Prosecutors for the French government argued that judges should find executives guilty of “moral harassment.” They are seeking a maximum sentence of one year in prison and a $16,000.00 fine. The testimony elicited today revealed details of purposeful and systematic bullying aimed at forcing employees to quit their job so the company could turn a profit. The decision handed down in Paris could create precedent holding company executives personally and criminally liable for “strategic harassment” designed at forcing workers to quit.
Evidence showed that between 2008 and 2009, thirty-five employees committed suicide because of the executive’s actions. Employees would face multiple moves in a single year; change of job duties without input; and degrading comments against employees aimed at undermining their confidence. Many of the individuals who killed themselves wrote suicide notes indicating the company had caused their lives to be unlivable.
Seven former executives from the company, including the CEO as well as the head of human resources, are accused of facilitating the toxic work environment as a method to improve the overall profitability of the company. The telecom giant had previously been a government entity but was privatized in the late 2000’s. In order to obtain profitability, it was determined that 22,000 employees needed to go. However, because these employees were granted protections from their status as previous government workers, they could not simply be fired. Rather they had to quit on their own thus setting up the battle between labor and management.

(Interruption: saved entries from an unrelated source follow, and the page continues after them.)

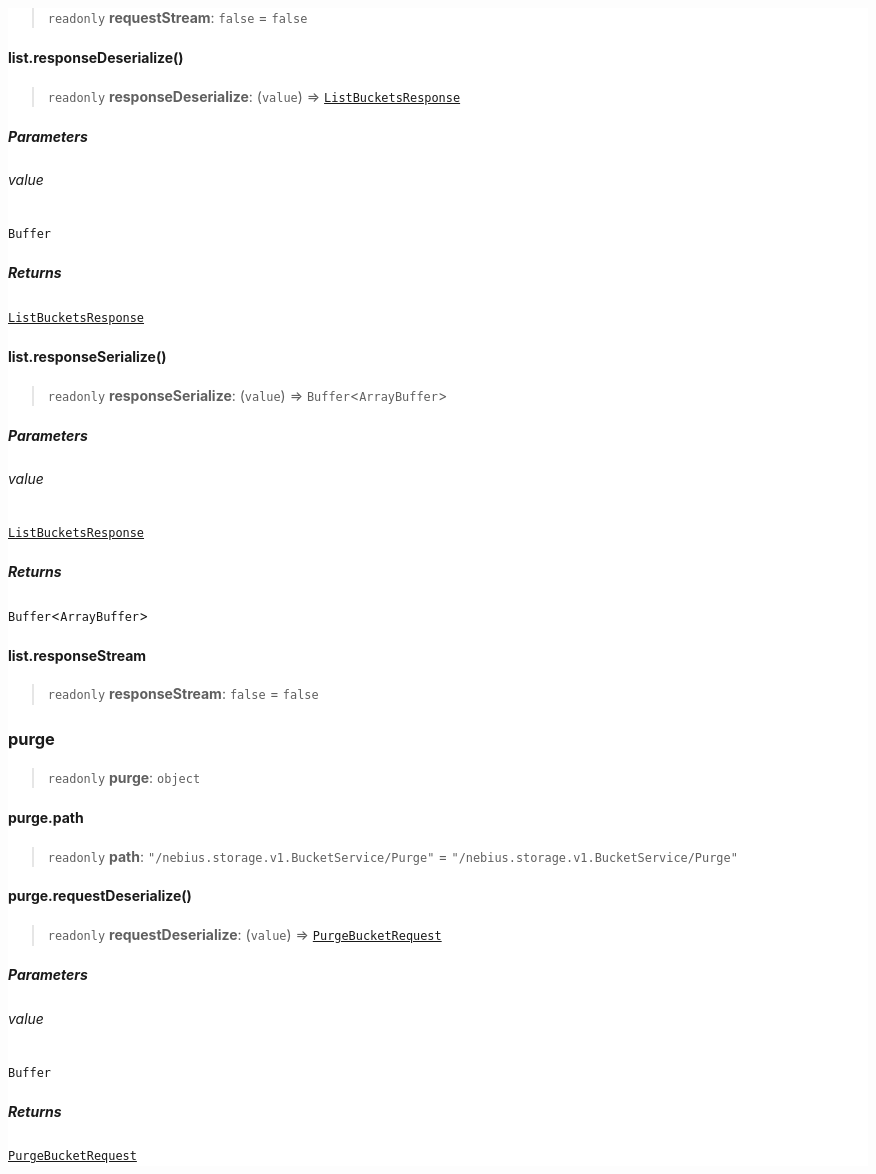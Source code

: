 > `readonly` **requestStream**: `false` = `false`

#### list.responseDeserialize()

> `readonly` **responseDeserialize**: (`value`) => [`ListBucketsResponse`](../interfaces/ListBucketsResponse.md)

##### Parameters

###### value

`Buffer`

##### Returns

[`ListBucketsResponse`](../interfaces/ListBucketsResponse.md)

#### list.responseSerialize()

> `readonly` **responseSerialize**: (`value`) => `Buffer`\<`ArrayBuffer`\>

##### Parameters

###### value

[`ListBucketsResponse`](../interfaces/ListBucketsResponse.md)

##### Returns

`Buffer`\<`ArrayBuffer`\>

#### list.responseStream

> `readonly` **responseStream**: `false` = `false`

### purge

> `readonly` **purge**: `object`

#### purge.path

> `readonly` **path**: `"/nebius.storage.v1.BucketService/Purge"` = `"/nebius.storage.v1.BucketService/Purge"`

#### purge.requestDeserialize()

> `readonly` **requestDeserialize**: (`value`) => [`PurgeBucketRequest`](../interfaces/PurgeBucketRequest.md)

##### Parameters

###### value

`Buffer`

##### Returns

[`PurgeBucketRequest`](../interfaces/PurgeBucketRequest.md)
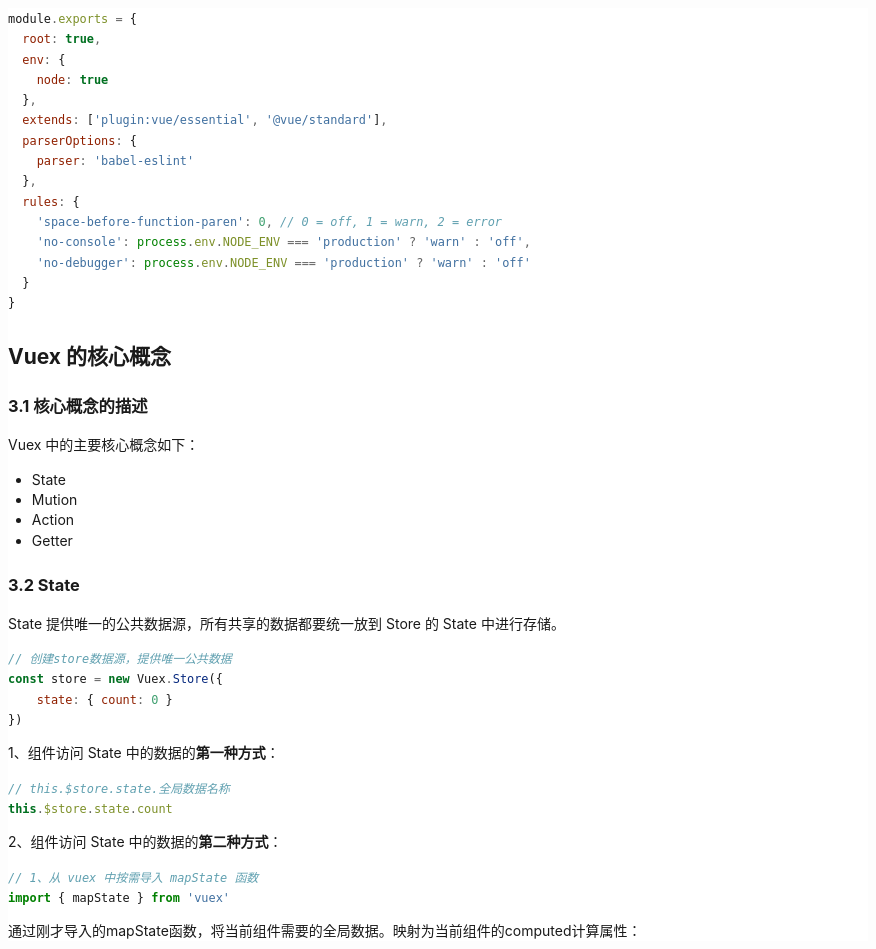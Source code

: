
 ```js
module.exports = {
  root: true,
  env: {
    node: true
  },
  extends: ['plugin:vue/essential', '@vue/standard'],
  parserOptions: {
    parser: 'babel-eslint'
  },
  rules: {
    'space-before-function-paren': 0, // 0 = off, 1 = warn, 2 = error
    'no-console': process.env.NODE_ENV === 'production' ? 'warn' : 'off',
    'no-debugger': process.env.NODE_ENV === 'production' ? 'warn' : 'off'
  }
}

```

## Vuex 的核心概念

### 3.1 核心概念的描述

Vuex 中的主要核心概念如下：

- State
- Mution
- Action
- Getter

### 3.2 State

State 提供唯一的公共数据源，所有共享的数据都要统一放到 Store 的 State 中进行存储。

```js
// 创建store数据源，提供唯一公共数据
const store = new Vuex.Store({
    state: { count: 0 }
})
```

1、组件访问 State 中的数据的**第一种方式**：

```js
// this.$store.state.全局数据名称
this.$store.state.count
```

2、组件访问 State 中的数据的**第二种方式**：

```js
// 1、从 vuex 中按需导入 mapState 函数
import { mapState } from 'vuex'
```

通过刚才导入的mapState函数，将当前组件需要的全局数据。映射为当前组件的computed计算属性：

The accused individuals have denied the charges. However, the CEO did admit to making unusual statements including that he would “get people to leave one way or another, either through the window or the door.” He further stated that “The transformations a business has to go through aren’t pleasant; that’s just the way it is. There’s nothing I could have done.”
A ruling is not expected until December but no matter what the judges decide the decision will have repercussion felt throughout jurisprudence globally. The precedent set by the decision could be felt in places that have attempted to regulate online bullying and harassment such as Florida and other states in our country.